-- Directions for this task --
Repeat every record exactly, but keep images out of the copy.
◇ ◇ ◇ ◇
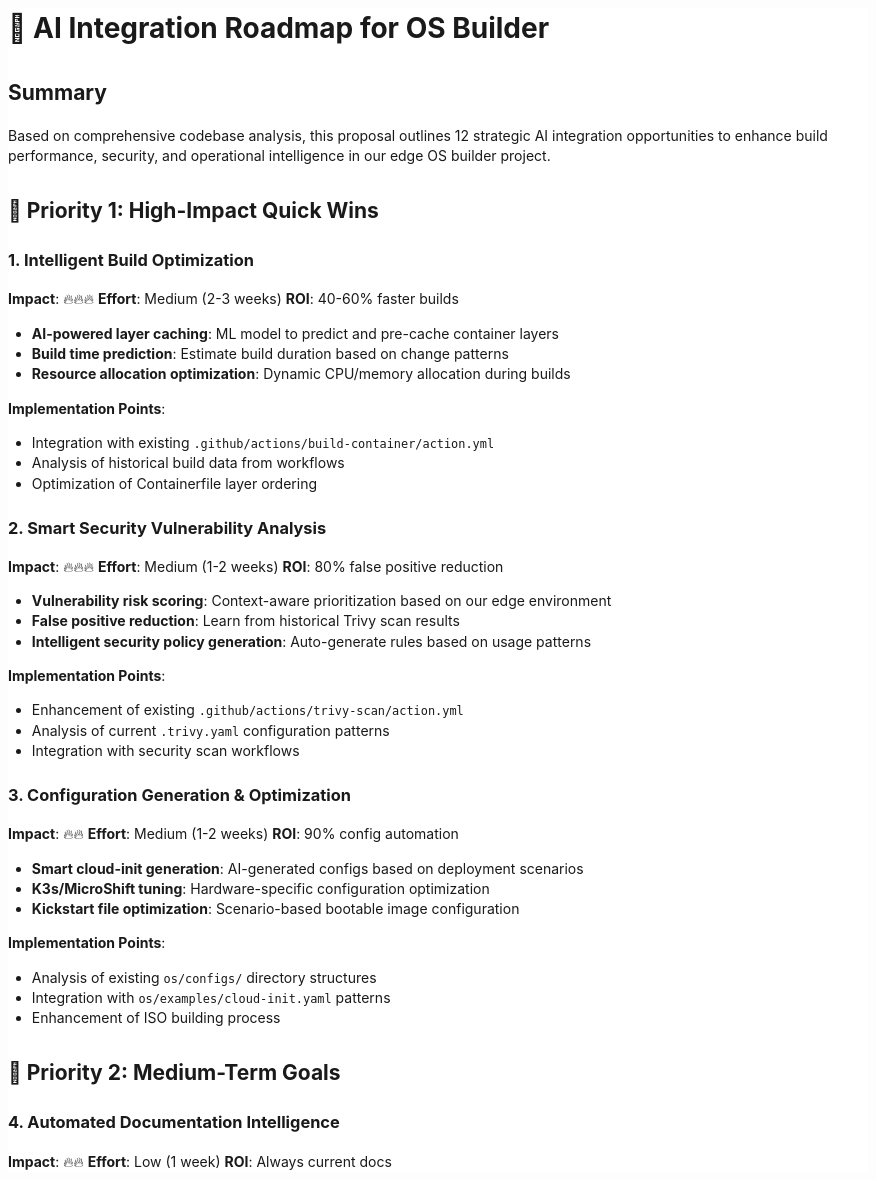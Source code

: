 # 🤖 AI Integration Roadmap for OS Builder

## Summary

Based on comprehensive codebase analysis, this proposal outlines 12 strategic AI integration opportunities to enhance build performance, security, and operational intelligence in our edge OS builder project.

## 🎯 Priority 1: High-Impact Quick Wins

### 1. Intelligent Build Optimization
**Impact**: 🔥🔥🔥 **Effort**: Medium (2-3 weeks) **ROI**: 40-60% faster builds

- **AI-powered layer caching**: ML model to predict and pre-cache container layers
- **Build time prediction**: Estimate build duration based on change patterns
- **Resource allocation optimization**: Dynamic CPU/memory allocation during builds

**Implementation Points**:
- Integration with existing `.github/actions/build-container/action.yml`
- Analysis of historical build data from workflows
- Optimization of Containerfile layer ordering

### 2. Smart Security Vulnerability Analysis  
**Impact**: 🔥🔥🔥 **Effort**: Medium (1-2 weeks) **ROI**: 80% false positive reduction

- **Vulnerability risk scoring**: Context-aware prioritization based on our edge environment
- **False positive reduction**: Learn from historical Trivy scan results
- **Intelligent security policy generation**: Auto-generate rules based on usage patterns

**Implementation Points**:
- Enhancement of existing `.github/actions/trivy-scan/action.yml`
- Analysis of current `.trivy.yaml` configuration patterns
- Integration with security scan workflows

### 3. Configuration Generation & Optimization
**Impact**: 🔥🔥 **Effort**: Medium (1-2 weeks) **ROI**: 90% config automation

- **Smart cloud-init generation**: AI-generated configs based on deployment scenarios
- **K3s/MicroShift tuning**: Hardware-specific configuration optimization  
- **Kickstart file optimization**: Scenario-based bootable image configuration

**Implementation Points**:
- Analysis of existing `os/configs/` directory structures
- Integration with `os/examples/cloud-init.yaml` patterns
- Enhancement of ISO building process

## 🔧 Priority 2: Medium-Term Goals

### 4. Automated Documentation Intelligence
**Impact**: 🔥🔥 **Effort**: Low (1 week) **ROI**: Always current docs
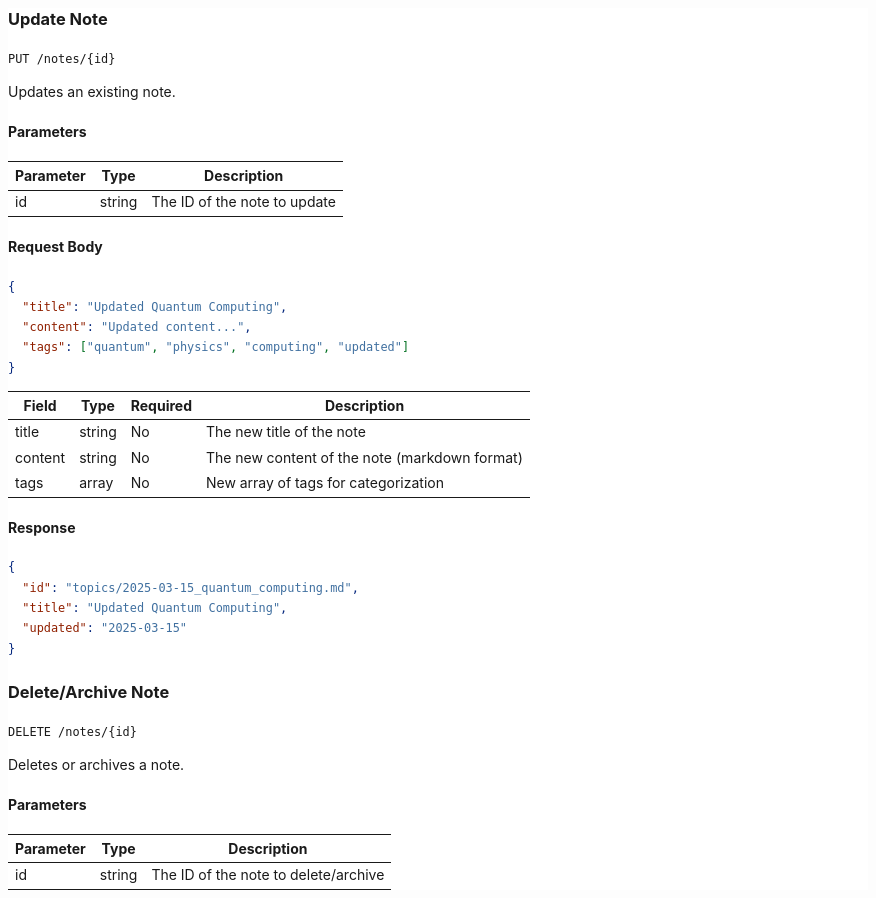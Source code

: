 ### Update Note

```
PUT /notes/{id}
```

Updates an existing note.

#### Parameters

| Parameter | Type   | Description                           |
|-----------|--------|---------------------------------------|
| id        | string | The ID of the note to update          |

#### Request Body

```json
{
  "title": "Updated Quantum Computing",
  "content": "Updated content...",
  "tags": ["quantum", "physics", "computing", "updated"]
}
```

| Field    | Type   | Required | Description                                       |
|----------|--------|----------|---------------------------------------------------|
| title    | string | No       | The new title of the note                         |
| content  | string | No       | The new content of the note (markdown format)     |
| tags     | array  | No       | New array of tags for categorization              |

#### Response

```json
{
  "id": "topics/2025-03-15_quantum_computing.md",
  "title": "Updated Quantum Computing",
  "updated": "2025-03-15"
}
```

### Delete/Archive Note

```
DELETE /notes/{id}
```

Deletes or archives a note.

#### Parameters

| Parameter | Type   | Description                           |
|-----------|--------|---------------------------------------|
| id        | string | The ID of the note to delete/archive  |
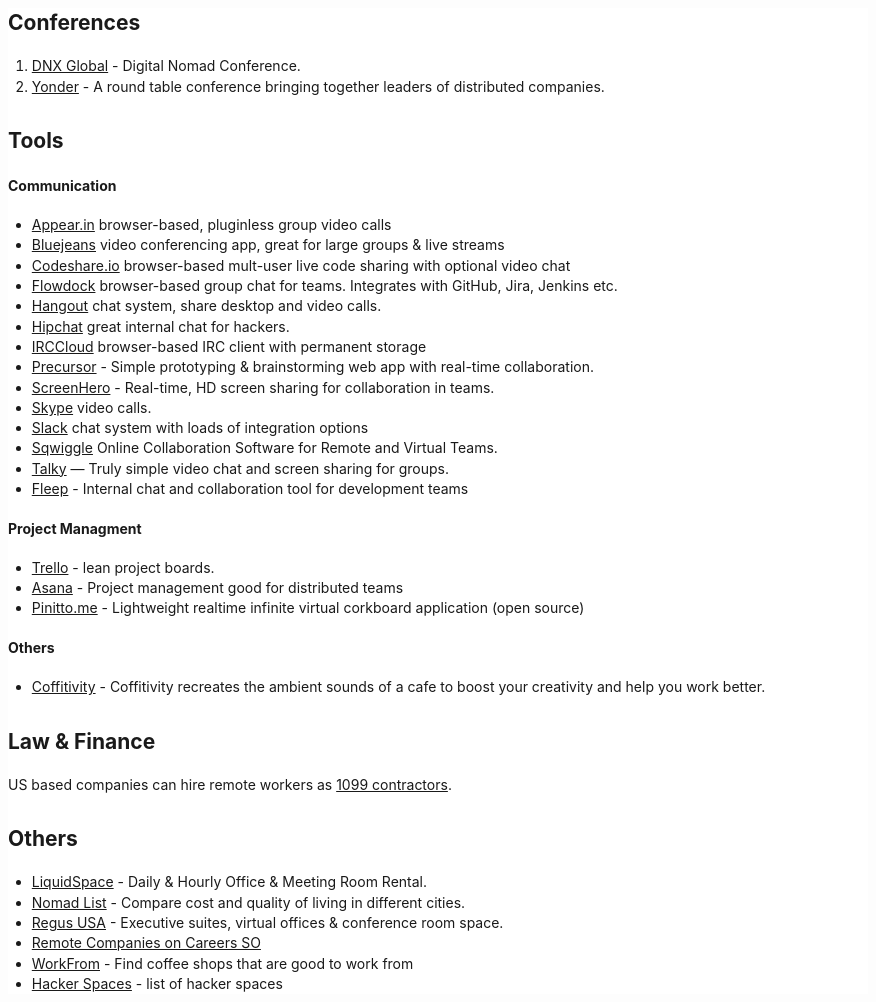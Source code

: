 ## Conferences
 1. [DNX Global](http://www.dnxglobal.com/) - Digital Nomad Conference.
 1. [Yonder](http://yonder.io/) - A round table conference bringing together leaders of distributed companies.

## Tools
#### Communication
  - [Appear.in](http://appear.in) browser-based, pluginless group video calls
  - [Bluejeans](http://bluejeans.com/) video conferencing app, great for large groups & live streams
  - [Codeshare.io](http://www.codeshare.io/) browser-based mult-user live code sharing with optional video chat
  - [Flowdock](https://www.flowdock.com/) browser-based group chat for teams. Integrates with GitHub, Jira, Jenkins etc.
  - [Hangout](http://www.google.com/+/learnmore/hangouts/) chat system, share desktop and video calls.
  - [Hipchat](https://www.hipchat.com/) great internal chat for hackers.
  - [IRCCloud](https://www.irccloud.com) browser-based IRC client with permanent storage
  - [Precursor](https://precursorapp.com) - Simple prototyping & brainstorming web app with real-time collaboration.
  - [ScreenHero](https://screenhero.com) - Real-time, HD screen sharing for collaboration in teams.
  - [Skype](http://www.skype.com) video calls.
  - [Slack](https://slack.com/) chat system with loads of integration options
  - [Sqwiggle](https://www.sqwiggle.com/) Online Collaboration Software for Remote and Virtual Teams.
  - [Talky](https://talky.io/) — Truly simple video chat and screen sharing for groups.
  - [Fleep](https://fleep.io/) - Internal chat and collaboration tool for development teams

#### Project Managment
  - [Trello](https://trello.com/) - lean project boards.
  - [Asana](https://asana.com/) - Project management good for distributed teams
  - [Pinitto.me](https://pinitto.me) - Lightweight realtime infinite virtual corkboard application (open source)

#### Others
  - [Coffitivity](https://coffitivity.com/) - Coffitivity recreates the ambient sounds of a cafe to boost your creativity and help you work better.

## Law & Finance
US based companies can hire remote workers as [1099 contractors](http://www.wisegeek.com/what-is-a-1099-contractor.htm).

## Others
- [LiquidSpace](https://liquidspace.com/) - Daily & Hourly Office & Meeting Room Rental.
- [Nomad List](https://nomadlist.io/) - Compare cost and quality of living in different cities.
- [Regus USA](http://www.regus.com/) - Executive suites, virtual offices & conference room space.
- [Remote Companies on Careers SO](http://careers.stackoverflow.com/companies?searchTerm=&location=&allowsremote=true)
- [WorkFrom](https://workfrom.co/) - Find coffee shops that are good to work from
- [Hacker Spaces](http://hackerspaces.org/wiki/List_of_Hacker_Spaces) - list of hacker spaces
◇ ◇ ◇ ◇
-- Task solution --
Source code

: # 🤖 AI Integration Roadmap for OS Builder

## Summary

Based on comprehensive codebase analysis, this proposal outlines 12 strategic AI integration opportunities to enhance build performance, security, and operational intelligence in our edge OS builder project.

## 🎯 Priority 1: High-Impact Quick Wins

### 1. Intelligent Build Optimization
**Impact**: 🔥🔥🔥 **Effort**: Medium (2-3 weeks) **ROI**: 40-60% faster builds

- **AI-powered layer caching**: ML model to predict and pre-cache container layers
- **Build time prediction**: Estimate build duration based on change patterns
- **Resource allocation optimization**: Dynamic CPU/memory allocation during builds

**Implementation Points**:
- Integration with existing `.github/actions/build-container/action.yml`
- Analysis of historical build data from workflows
- Optimization of Containerfile layer ordering

### 2. Smart Security Vulnerability Analysis  
**Impact**: 🔥🔥🔥 **Effort**: Medium (1-2 weeks) **ROI**: 80% false positive reduction

- **Vulnerability risk scoring**: Context-aware prioritization based on our edge environment
- **False positive reduction**: Learn from historical Trivy scan results
- **Intelligent security policy generation**: Auto-generate rules based on usage patterns

**Implementation Points**:
- Enhancement of existing `.github/actions/trivy-scan/action.yml`
- Analysis of current `.trivy.yaml` configuration patterns
- Integration with security scan workflows

### 3. Configuration Generation & Optimization
**Impact**: 🔥🔥 **Effort**: Medium (1-2 weeks) **ROI**: 90% config automation

- **Smart cloud-init generation**: AI-generated configs based on deployment scenarios
- **K3s/MicroShift tuning**: Hardware-specific configuration optimization  
- **Kickstart file optimization**: Scenario-based bootable image configuration

**Implementation Points**:
- Analysis of existing `os/configs/` directory structures
- Integration with `os/examples/cloud-init.yaml` patterns
- Enhancement of ISO building process

## 🔧 Priority 2: Medium-Term Goals

### 4. Automated Documentation Intelligence
**Impact**: 🔥🔥 **Effort**: Low (1 week) **ROI**: Always current docs
Source code

: ### Update Note

```
PUT /notes/{id}
```

Updates an existing note.

#### Parameters

| Parameter | Type   | Description                           |
|-----------|--------|---------------------------------------|
| id        | string | The ID of the note to update          |

#### Request Body

```json
{
  "title": "Updated Quantum Computing",
  "content": "Updated content...",
  "tags": ["quantum", "physics", "computing", "updated"]
}
```

| Field    | Type   | Required | Description                                       |
|----------|--------|----------|---------------------------------------------------|
| title    | string | No       | The new title of the note                         |
| content  | string | No       | The new content of the note (markdown format)     |
| tags     | array  | No       | New array of tags for categorization              |

#### Response

```json
{
  "id": "topics/2025-03-15_quantum_computing.md",
  "title": "Updated Quantum Computing",
  "updated": "2025-03-15"
}
```

### Delete/Archive Note

```
DELETE /notes/{id}
```

Deletes or archives a note.

#### Parameters

| Parameter | Type   | Description                           |
|-----------|--------|---------------------------------------|
| id        | string | The ID of the note to delete/archive  |
Source code

: ## Conferences
 1. [DNX Global](http://www.dnxglobal.com/) - Digital Nomad Conference.
 1. [Yonder](http://yonder.io/) - A round table conference bringing together leaders of distributed companies.

## Tools
#### Communication
  - [Appear.in](http://appear.in) browser-based, pluginless group video calls
  - [Bluejeans](http://bluejeans.com/) video conferencing app, great for large groups & live streams
  - [Codeshare.io](http://www.codeshare.io/) browser-based mult-user live code sharing with optional video chat
  - [Flowdock](https://www.flowdock.com/) browser-based group chat for teams. Integrates with GitHub, Jira, Jenkins etc.
  - [Hangout](http://www.google.com/+/learnmore/hangouts/) chat system, share desktop and video calls.
  - [Hipchat](https://www.hipchat.com/) great internal chat for hackers.
  - [IRCCloud](https://www.irccloud.com) browser-based IRC client with permanent storage
  - [Precursor](https://precursorapp.com) - Simple prototyping & brainstorming web app with real-time collaboration.
  - [ScreenHero](https://screenhero.com) - Real-time, HD screen sharing for collaboration in teams.
  - [Skype](http://www.skype.com) video calls.
  - [Slack](https://slack.com/) chat system with loads of integration options
  - [Sqwiggle](https://www.sqwiggle.com/) Online Collaboration Software for Remote and Virtual Teams.
  - [Talky](https://talky.io/) — Truly simple video chat and screen sharing for groups.
  - [Fleep](https://fleep.io/) - Internal chat and collaboration tool for development teams

#### Project Managment
  - [Trello](https://trello.com/) - lean project boards.
  - [Asana](https://asana.com/) - Project management good for distributed teams
  - [Pinitto.me](https://pinitto.me) - Lightweight realtime infinite virtual corkboard application (open source)

#### Others
  - [Coffitivity](https://coffitivity.com/) - Coffitivity recreates the ambient sounds of a cafe to boost your creativity and help you work better.

## Law & Finance
US based companies can hire remote workers as [1099 contractors](http://www.wisegeek.com/what-is-a-1099-contractor.htm).

## Others
- [LiquidSpace](https://liquidspace.com/) - Daily & Hourly Office & Meeting Room Rental.
- [Nomad List](https://nomadlist.io/) - Compare cost and quality of living in different cities.
- [Regus USA](http://www.regus.com/) - Executive suites, virtual offices & conference room space.
- [Remote Companies on Careers SO](http://careers.stackoverflow.com/companies?searchTerm=&location=&allowsremote=true)
- [WorkFrom](https://workfrom.co/) - Find coffee shops that are good to work from
- [Hacker Spaces](http://hackerspaces.org/wiki/List_of_Hacker_Spaces) - list of hacker spaces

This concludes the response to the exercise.